Funny, both of my parents work in the health care field, one has gone on several mission trips (with other health care professionals I’ll add) and… well the most charitable interpretation of their impression of Cuban doctors is the exact opposite. But by all means, go get treated by one. I’m interested in seeing how the medical tourism shakes out in a few years.

J Haggerty
Saturday, November 26, AD 2016 8:55pm

I respect the informed opinion and front-line experience of your parents, Nate. So I will leave the reputation of Cuba’s young medics in their safe hands.
As for my not acknowledging the ‘positive’ side of America.
Being ‘positive’ for its own sake, as a Saul Bellow character says, can be just another game. (The Adventures of Augie March?)
Being ‘negative’ with some moral purpose can be a good thing.
You are welcome to be as negative about Britain as you like. We need to hear it.
Surely Christian love calls us to look hard at ourselves, and to look critically at our own nation and those nations we admire.
Christ called the common people to ‘repent’ because He loved them with a special love.
I only need to see the oppressed people who come to America for a better life.
Men and women escaping communist and fascist regimes. Yes, many of them Cubans.
They love America and only want to work hard and enjoy religious freedom.
Nor do I flatter myself in claiming to understand the US.
Robert Caro’s monumental biography of LBJ made me see how hard it is to understand your country. But trying to understand is part of one’s endeavour.
Recently I read an essay by William Styron on his friend James Jones.
A veteran of WWII and a student of American history, Jones was visiting Washington for the first time.
He stood looking at a monument to men who had fallen in the Civil War. Turning to Styron he said, ‘Those men died for nothing.’
Many would be shocked by such a statement. But in his own way Jones was contributing to the debate that never ends.

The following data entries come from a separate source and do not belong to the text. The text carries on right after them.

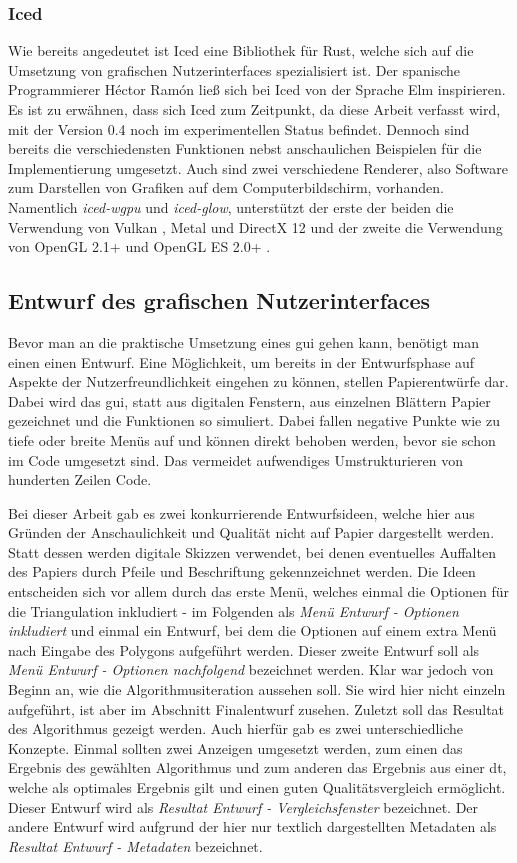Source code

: \subsubsection{Iced}
Wie bereits angedeutet ist Iced eine Bibliothek für Rust, welche sich auf die Umsetzung von grafischen Nutzerinterfaces spezialisiert ist.
Der spanische Programmierer Héctor Ramón ließ sich bei Iced von der Sprache Elm inspirieren. Es ist zu erwähnen, dass sich Iced zum Zeitpunkt, da diese Arbeit verfasst wird, mit der Version 
0.4 noch im experimentellen Status befindet. Dennoch sind bereits die verschiedensten Funktionen nebst anschaulichen Beispielen für die Implementierung umgesetzt. Auch sind zwei verschiedene 
Renderer, also Software zum Darstellen von Grafiken auf dem Computerbildschirm, vorhanden. Namentlich \emph{iced-wgpu} und \emph{iced-glow}, unterstützt der erste der beiden die Verwendung von 
Vulkan \cite{vulkan}, Metal \cite{metal} und DirectX 12 \cite{dx12} und der zweite die Verwendung von OpenGL 2.1+ \cite{opgl} und OpenGL ES 2.0+ \cite{opgles}. \cite{iced}

\subsection{Entwurf des grafischen Nutzerinterfaces}
Bevor man an die praktische Umsetzung eines \ac{gui} gehen kann, benötigt man einen einen Entwurf. Eine Möglichkeit, um bereits in der Entwurfsphase auf Aspekte der Nutzerfreundlichkeit eingehen zu können, 
stellen Papierentwürfe dar. Dabei wird das \ac{gui}, statt aus digitalen Fenstern, aus einzelnen Blättern Papier gezeichnet und die Funktionen so simuliert. Dabei fallen negative Punkte wie zu tiefe oder breite 
Menüs auf und können direkt behoben werden, bevor sie schon im Code umgesetzt sind. Das vermeidet aufwendiges Umstrukturieren von hunderten Zeilen Code.

Bei dieser Arbeit gab es zwei konkurrierende Entwurfsideen, welche hier aus Gründen der Anschaulichkeit und Qualität nicht auf Papier dargestellt werden. Statt dessen werden digitale Skizzen verwendet, bei denen eventuelles Auffalten des Papiers
durch Pfeile und Beschriftung gekennzeichnet werden. 
Die Ideen entscheiden sich vor allem durch das erste Menü, welches einmal die Optionen für die Triangulation inkludiert - im Folgenden als \emph{Menü Entwurf - Optionen inkludiert} und einmal ein Entwurf, bei dem 
die Optionen auf einem extra Menü nach Eingabe des Polygons aufgeführt werden. Dieser zweite Entwurf soll als \emph{Menü Entwurf - Optionen nachfolgend} bezeichnet werden.
Klar war jedoch von Beginn an, wie die Algorithmusiteration aussehen soll. Sie wird hier nicht einzeln aufgeführt, ist aber im Abschnitt Finalentwurf zusehen.
Zuletzt soll das Resultat des Algorithmus gezeigt werden. Auch hierfür gab es zwei unterschiedliche Konzepte. Einmal sollten zwei Anzeigen umgesetzt werden, zum einen das Ergebnis des gewählten Algorithmus und zum anderen das 
Ergebnis aus einer \ac{dt}, welche als optimales Ergebnis gilt und einen guten Qualitätsvergleich ermöglicht. Dieser Entwurf wird als \emph{Resultat Entwurf - Vergleichsfenster} bezeichnet.
Der andere Entwurf wird aufgrund der hier nur textlich dargestellten Metadaten als \emph{Resultat Entwurf - Metadaten} bezeichnet.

History.

Penguins Fan
Penguins Fan
Saturday, November 26, AD 2016 9:12pm

Mr. Hagerty, those of us Americans who post here are well aware of our nation’s sins and faults. Fidel Castro was a bully, propped up and financed by the Soviet Union and unwilling to realize that his system was garbage. A long, meandering essay about American intervention in Latin America….our backyard that has been an unstable place since the Spanish and Portugese left…can in no way justify the deeds of Castro.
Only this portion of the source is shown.